| TASK STATEMENT |
Read the data below. Every line holding the string "default" must be copied.

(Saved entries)
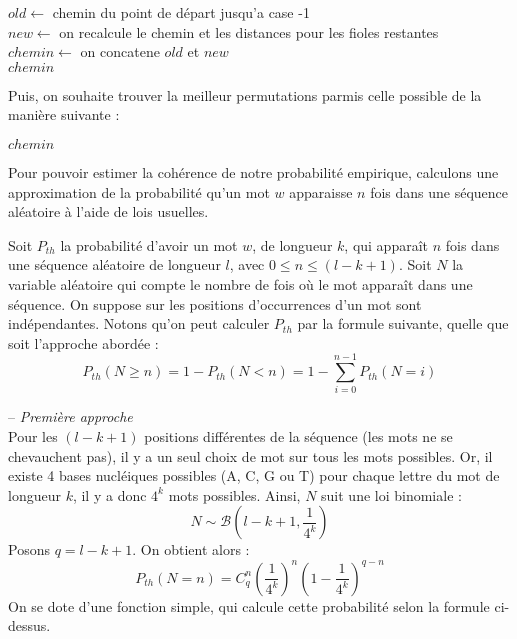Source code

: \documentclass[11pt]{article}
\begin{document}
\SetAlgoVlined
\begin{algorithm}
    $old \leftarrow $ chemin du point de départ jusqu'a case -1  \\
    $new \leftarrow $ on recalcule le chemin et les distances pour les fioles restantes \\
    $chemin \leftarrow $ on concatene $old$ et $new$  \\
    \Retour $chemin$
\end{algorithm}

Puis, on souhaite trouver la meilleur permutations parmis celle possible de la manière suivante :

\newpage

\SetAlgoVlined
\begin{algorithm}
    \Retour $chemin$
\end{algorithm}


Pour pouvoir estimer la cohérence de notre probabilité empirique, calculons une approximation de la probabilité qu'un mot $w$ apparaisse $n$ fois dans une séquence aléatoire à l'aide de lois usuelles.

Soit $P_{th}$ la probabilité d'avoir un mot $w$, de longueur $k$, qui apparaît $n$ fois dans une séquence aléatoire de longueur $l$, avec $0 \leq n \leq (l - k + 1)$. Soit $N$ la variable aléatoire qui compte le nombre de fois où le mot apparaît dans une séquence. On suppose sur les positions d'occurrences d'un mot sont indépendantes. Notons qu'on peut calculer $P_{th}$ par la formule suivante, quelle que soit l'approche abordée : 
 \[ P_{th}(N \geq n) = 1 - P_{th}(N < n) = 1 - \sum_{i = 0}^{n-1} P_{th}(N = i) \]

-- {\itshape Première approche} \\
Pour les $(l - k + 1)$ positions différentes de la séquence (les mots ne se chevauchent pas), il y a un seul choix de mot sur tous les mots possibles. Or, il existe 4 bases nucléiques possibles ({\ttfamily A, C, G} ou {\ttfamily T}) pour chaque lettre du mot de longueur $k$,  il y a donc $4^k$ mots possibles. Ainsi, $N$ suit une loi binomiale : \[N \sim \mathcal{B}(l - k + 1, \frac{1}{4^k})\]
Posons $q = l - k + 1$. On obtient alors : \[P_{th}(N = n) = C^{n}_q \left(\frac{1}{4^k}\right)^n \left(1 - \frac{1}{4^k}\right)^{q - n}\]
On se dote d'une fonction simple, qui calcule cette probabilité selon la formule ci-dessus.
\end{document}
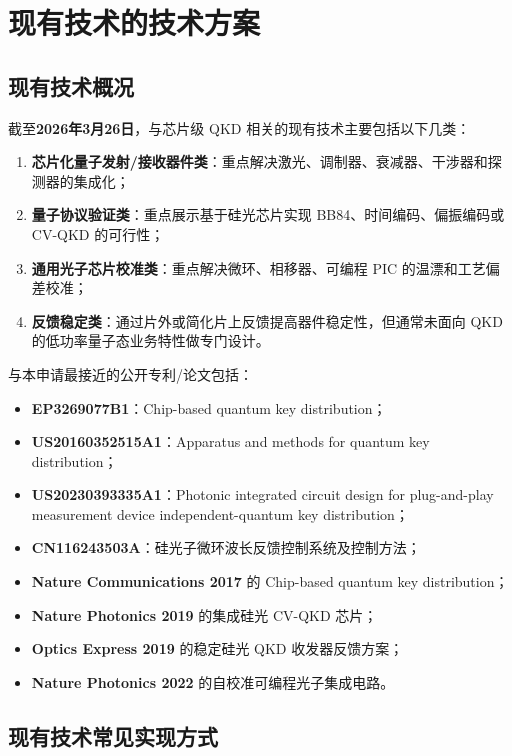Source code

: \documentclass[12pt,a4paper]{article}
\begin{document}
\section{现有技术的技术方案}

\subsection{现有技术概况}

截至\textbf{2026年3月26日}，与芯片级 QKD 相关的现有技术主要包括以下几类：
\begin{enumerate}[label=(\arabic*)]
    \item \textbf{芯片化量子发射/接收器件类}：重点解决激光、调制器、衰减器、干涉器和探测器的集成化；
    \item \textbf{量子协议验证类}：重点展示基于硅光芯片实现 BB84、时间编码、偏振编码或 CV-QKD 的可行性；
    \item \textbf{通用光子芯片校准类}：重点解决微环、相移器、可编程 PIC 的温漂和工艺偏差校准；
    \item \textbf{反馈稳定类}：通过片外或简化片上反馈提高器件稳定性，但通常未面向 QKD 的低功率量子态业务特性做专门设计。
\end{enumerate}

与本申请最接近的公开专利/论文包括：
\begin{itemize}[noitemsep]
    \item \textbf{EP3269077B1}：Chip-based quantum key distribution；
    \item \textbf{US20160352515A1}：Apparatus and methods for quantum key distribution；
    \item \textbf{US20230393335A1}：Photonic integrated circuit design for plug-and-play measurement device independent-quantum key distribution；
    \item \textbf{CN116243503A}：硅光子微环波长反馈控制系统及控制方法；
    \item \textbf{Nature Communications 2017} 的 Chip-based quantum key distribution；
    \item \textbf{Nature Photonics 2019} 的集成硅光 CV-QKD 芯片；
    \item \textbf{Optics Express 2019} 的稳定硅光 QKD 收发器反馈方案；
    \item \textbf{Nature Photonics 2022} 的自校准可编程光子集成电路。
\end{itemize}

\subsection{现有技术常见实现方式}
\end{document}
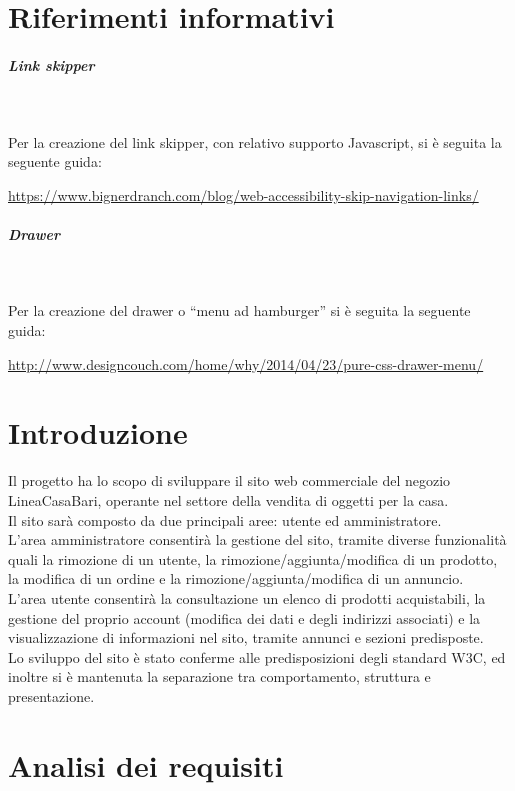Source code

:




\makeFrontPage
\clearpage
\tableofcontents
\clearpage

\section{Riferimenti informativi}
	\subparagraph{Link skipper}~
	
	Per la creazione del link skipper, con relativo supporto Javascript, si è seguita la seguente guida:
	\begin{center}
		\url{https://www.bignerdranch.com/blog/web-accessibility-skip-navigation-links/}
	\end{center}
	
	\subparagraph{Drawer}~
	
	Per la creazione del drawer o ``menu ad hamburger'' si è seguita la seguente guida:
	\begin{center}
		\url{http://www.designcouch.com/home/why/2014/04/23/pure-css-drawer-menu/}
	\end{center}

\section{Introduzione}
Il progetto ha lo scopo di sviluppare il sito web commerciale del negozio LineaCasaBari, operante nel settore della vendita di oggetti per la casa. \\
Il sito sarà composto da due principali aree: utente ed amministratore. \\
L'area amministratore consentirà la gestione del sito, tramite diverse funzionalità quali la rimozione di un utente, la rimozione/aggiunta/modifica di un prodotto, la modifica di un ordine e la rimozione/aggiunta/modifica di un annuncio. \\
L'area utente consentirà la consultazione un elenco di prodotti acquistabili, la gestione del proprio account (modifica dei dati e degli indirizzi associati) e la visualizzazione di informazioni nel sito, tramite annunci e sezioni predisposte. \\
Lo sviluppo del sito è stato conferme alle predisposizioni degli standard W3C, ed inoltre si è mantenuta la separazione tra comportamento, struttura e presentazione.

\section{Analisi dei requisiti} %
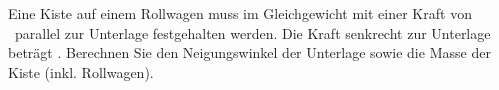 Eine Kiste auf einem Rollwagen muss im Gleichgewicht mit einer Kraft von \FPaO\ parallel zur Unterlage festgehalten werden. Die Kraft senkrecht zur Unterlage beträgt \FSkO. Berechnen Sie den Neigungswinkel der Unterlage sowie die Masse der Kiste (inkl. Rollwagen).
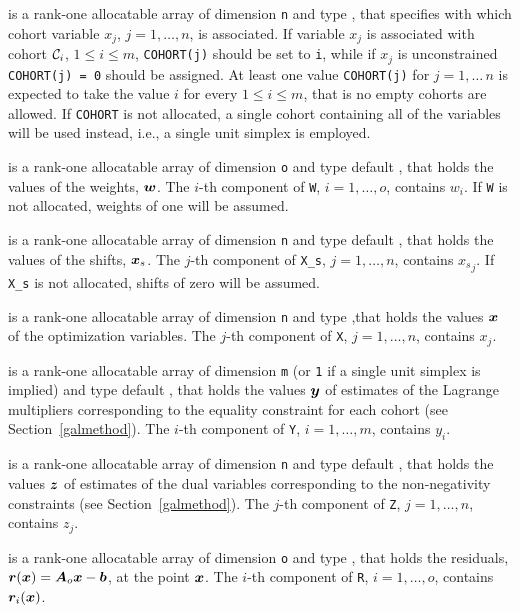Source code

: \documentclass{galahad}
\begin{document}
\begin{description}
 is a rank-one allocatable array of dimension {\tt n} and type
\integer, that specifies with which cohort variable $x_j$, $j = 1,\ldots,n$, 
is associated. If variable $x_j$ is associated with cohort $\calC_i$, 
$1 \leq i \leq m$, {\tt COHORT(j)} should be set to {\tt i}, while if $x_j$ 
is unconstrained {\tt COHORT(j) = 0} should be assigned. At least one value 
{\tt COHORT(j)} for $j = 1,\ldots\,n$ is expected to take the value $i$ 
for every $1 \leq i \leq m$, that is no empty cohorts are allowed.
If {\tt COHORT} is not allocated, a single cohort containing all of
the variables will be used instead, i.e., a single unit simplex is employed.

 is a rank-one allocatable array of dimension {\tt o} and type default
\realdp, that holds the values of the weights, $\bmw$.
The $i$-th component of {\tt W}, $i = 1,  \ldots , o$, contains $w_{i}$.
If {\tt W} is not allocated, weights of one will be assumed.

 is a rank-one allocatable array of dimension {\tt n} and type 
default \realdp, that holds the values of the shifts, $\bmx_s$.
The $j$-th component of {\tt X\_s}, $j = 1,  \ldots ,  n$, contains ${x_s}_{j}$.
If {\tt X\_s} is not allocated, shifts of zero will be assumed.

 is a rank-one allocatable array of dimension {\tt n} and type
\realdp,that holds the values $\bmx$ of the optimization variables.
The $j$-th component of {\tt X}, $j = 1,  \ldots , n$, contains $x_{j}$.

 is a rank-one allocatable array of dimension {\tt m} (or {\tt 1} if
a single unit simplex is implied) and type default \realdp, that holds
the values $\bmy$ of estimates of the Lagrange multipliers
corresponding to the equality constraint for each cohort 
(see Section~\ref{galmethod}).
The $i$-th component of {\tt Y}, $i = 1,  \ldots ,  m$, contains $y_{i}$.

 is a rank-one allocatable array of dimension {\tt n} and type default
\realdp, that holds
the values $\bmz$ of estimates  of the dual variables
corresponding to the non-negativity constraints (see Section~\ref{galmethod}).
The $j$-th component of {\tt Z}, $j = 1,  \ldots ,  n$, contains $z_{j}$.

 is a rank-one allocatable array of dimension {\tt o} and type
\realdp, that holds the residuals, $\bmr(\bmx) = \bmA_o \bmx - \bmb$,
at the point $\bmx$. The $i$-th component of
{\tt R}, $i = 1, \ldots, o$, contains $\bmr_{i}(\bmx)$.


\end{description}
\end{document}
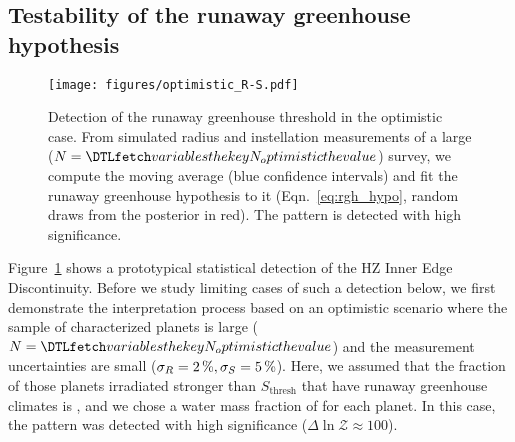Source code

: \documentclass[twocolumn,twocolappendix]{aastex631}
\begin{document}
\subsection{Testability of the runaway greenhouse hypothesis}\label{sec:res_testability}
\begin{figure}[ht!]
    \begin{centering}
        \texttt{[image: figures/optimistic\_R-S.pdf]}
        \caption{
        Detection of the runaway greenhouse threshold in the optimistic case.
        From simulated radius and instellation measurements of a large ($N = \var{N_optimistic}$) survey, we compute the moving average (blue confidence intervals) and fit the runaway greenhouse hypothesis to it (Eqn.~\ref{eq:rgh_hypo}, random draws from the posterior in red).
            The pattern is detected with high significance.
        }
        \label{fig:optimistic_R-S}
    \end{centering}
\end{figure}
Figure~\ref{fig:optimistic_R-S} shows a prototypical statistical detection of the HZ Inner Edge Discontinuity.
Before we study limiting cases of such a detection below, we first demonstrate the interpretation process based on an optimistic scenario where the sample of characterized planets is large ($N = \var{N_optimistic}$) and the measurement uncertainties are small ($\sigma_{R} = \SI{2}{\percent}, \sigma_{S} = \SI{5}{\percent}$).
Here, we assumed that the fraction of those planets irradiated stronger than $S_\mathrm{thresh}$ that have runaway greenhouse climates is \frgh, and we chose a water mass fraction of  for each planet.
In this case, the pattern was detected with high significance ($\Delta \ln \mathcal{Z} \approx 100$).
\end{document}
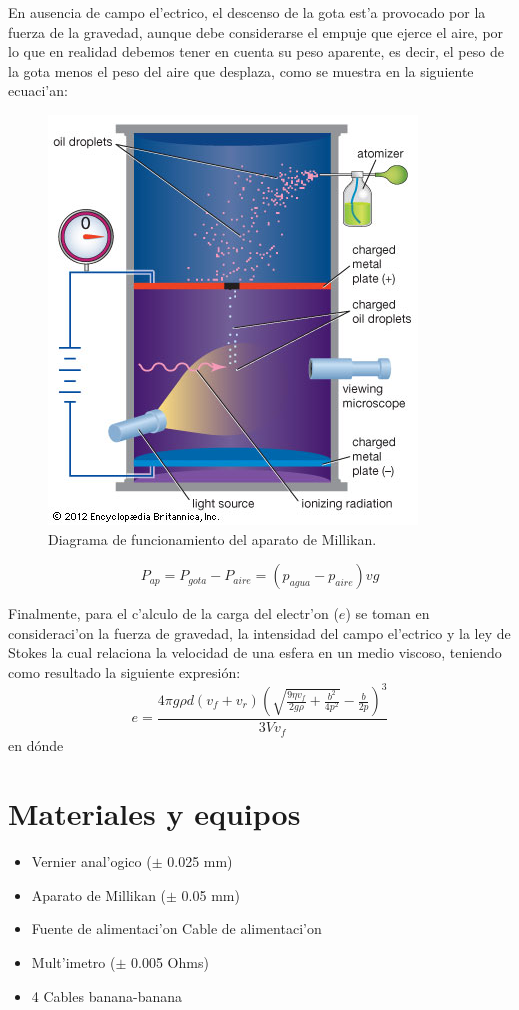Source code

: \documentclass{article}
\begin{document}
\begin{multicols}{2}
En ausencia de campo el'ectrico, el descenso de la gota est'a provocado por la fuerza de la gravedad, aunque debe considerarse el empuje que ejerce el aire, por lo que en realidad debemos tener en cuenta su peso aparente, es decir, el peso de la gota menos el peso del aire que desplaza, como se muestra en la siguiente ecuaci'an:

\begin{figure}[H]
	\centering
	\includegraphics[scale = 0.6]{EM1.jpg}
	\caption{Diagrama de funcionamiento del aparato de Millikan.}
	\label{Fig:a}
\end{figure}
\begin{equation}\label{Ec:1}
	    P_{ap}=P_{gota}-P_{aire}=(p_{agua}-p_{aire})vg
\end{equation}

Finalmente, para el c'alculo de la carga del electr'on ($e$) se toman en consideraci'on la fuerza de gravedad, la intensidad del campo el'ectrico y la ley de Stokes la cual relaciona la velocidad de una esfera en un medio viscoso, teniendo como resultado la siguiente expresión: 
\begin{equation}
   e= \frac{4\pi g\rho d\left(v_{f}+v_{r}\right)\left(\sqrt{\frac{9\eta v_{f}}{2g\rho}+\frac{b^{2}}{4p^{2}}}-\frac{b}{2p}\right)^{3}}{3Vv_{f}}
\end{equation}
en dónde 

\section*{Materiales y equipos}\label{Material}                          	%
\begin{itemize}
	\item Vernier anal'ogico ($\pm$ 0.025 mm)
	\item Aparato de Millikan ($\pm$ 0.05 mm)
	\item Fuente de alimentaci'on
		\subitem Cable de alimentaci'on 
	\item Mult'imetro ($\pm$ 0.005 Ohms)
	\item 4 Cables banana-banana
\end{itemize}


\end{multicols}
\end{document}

| SOLUTION TO THIS EXERCISE |
 is a rank-one allocatable array of dimension {\tt o} and type default
default \realdp, that holds the values of the shifts, $\bmx_s$.
a single unit simplex is implied) and type default \realdp, that holds
 is a rank-one allocatable array of dimension {\tt n} and type default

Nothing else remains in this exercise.